(Records drawn from a dataset)
·····
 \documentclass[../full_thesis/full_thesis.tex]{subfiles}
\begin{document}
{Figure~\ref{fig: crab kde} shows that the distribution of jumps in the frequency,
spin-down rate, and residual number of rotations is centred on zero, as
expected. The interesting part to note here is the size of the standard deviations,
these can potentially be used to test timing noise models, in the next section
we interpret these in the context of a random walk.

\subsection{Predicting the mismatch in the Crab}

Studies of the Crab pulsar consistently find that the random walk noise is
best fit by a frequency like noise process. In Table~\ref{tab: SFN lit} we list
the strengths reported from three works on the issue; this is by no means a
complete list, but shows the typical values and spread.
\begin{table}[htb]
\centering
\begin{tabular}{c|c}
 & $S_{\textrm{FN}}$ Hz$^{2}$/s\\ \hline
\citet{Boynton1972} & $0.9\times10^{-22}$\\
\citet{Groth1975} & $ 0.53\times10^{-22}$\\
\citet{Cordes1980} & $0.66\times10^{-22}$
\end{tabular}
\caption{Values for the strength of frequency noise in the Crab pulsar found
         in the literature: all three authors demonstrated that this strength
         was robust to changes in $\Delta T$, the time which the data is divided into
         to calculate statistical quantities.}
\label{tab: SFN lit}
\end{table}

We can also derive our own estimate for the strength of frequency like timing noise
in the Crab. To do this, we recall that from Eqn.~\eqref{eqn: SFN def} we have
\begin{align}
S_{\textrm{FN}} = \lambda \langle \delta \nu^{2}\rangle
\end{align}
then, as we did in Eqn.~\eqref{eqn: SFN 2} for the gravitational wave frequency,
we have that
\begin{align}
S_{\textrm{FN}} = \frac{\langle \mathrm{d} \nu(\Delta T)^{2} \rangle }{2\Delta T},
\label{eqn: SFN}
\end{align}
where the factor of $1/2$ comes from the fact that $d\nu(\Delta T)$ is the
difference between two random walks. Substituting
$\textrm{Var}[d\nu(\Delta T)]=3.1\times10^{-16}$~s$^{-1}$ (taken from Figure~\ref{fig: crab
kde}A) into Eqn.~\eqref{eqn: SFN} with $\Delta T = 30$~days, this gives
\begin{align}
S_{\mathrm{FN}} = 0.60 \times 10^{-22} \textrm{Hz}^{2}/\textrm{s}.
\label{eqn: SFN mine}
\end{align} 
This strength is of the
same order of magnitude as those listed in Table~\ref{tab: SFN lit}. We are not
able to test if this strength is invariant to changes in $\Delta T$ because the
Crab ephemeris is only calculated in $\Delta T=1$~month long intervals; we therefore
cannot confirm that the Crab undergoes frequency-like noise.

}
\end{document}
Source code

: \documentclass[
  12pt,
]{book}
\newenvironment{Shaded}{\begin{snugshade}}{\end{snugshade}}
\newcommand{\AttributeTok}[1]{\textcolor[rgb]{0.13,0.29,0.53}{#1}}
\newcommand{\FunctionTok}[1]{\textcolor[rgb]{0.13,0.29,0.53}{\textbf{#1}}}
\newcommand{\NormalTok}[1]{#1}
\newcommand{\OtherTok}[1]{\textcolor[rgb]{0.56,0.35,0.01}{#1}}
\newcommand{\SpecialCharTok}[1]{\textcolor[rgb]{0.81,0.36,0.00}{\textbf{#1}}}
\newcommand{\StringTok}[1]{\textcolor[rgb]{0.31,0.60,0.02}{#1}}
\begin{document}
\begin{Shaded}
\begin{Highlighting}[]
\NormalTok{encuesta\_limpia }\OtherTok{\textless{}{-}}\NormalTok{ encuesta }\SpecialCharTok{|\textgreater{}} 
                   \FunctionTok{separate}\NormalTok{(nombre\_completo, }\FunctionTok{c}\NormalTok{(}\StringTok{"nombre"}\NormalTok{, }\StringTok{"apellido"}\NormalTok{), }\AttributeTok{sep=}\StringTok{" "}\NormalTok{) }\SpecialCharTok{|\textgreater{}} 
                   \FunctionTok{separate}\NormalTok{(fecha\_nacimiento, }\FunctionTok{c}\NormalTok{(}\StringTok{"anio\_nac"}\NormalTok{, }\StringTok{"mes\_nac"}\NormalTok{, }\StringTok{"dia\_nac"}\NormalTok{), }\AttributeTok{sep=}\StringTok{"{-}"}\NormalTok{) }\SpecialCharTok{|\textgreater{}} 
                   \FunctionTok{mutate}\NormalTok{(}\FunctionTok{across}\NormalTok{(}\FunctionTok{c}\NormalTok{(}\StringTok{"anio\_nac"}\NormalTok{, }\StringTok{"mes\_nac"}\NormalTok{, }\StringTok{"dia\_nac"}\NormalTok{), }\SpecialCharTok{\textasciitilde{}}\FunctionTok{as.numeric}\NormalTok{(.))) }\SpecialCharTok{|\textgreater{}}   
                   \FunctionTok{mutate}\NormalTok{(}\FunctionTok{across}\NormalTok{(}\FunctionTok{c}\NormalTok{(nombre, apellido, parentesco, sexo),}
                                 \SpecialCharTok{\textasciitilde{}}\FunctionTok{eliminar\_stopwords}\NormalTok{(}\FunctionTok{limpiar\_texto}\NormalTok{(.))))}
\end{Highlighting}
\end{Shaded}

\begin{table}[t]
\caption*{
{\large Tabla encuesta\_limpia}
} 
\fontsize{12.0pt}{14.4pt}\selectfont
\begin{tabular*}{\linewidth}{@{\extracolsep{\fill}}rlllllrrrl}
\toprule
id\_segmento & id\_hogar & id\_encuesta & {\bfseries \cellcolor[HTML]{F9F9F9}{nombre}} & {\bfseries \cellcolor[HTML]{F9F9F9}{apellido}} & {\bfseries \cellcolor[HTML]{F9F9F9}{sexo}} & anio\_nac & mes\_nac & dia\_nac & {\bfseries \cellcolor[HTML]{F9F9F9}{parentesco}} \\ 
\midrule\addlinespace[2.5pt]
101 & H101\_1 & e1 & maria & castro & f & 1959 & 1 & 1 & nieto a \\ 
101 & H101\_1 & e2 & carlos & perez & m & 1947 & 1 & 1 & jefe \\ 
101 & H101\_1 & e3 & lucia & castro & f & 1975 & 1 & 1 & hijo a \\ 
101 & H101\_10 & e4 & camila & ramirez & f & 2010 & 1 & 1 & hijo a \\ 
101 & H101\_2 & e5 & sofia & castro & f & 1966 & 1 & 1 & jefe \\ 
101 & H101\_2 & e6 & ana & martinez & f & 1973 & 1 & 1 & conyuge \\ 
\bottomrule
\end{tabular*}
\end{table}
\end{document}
·····
The task: Look above for the line containing "then, as we" and the line containing "where the factor". Transcribe both, with the lines between them, exactly.

Task response:
then, as we did in Eqn.~\eqref{eqn: SFN 2} for the gravitational wave frequency,
we have that
\begin{align}
S_{\textrm{FN}} = \frac{\langle \mathrm{d} \nu(\Delta T)^{2} \rangle }{2\Delta T},
\label{eqn: SFN}
\end{align}
where the factor of $1/2$ comes from the fact that $d\nu(\Delta T)$ is the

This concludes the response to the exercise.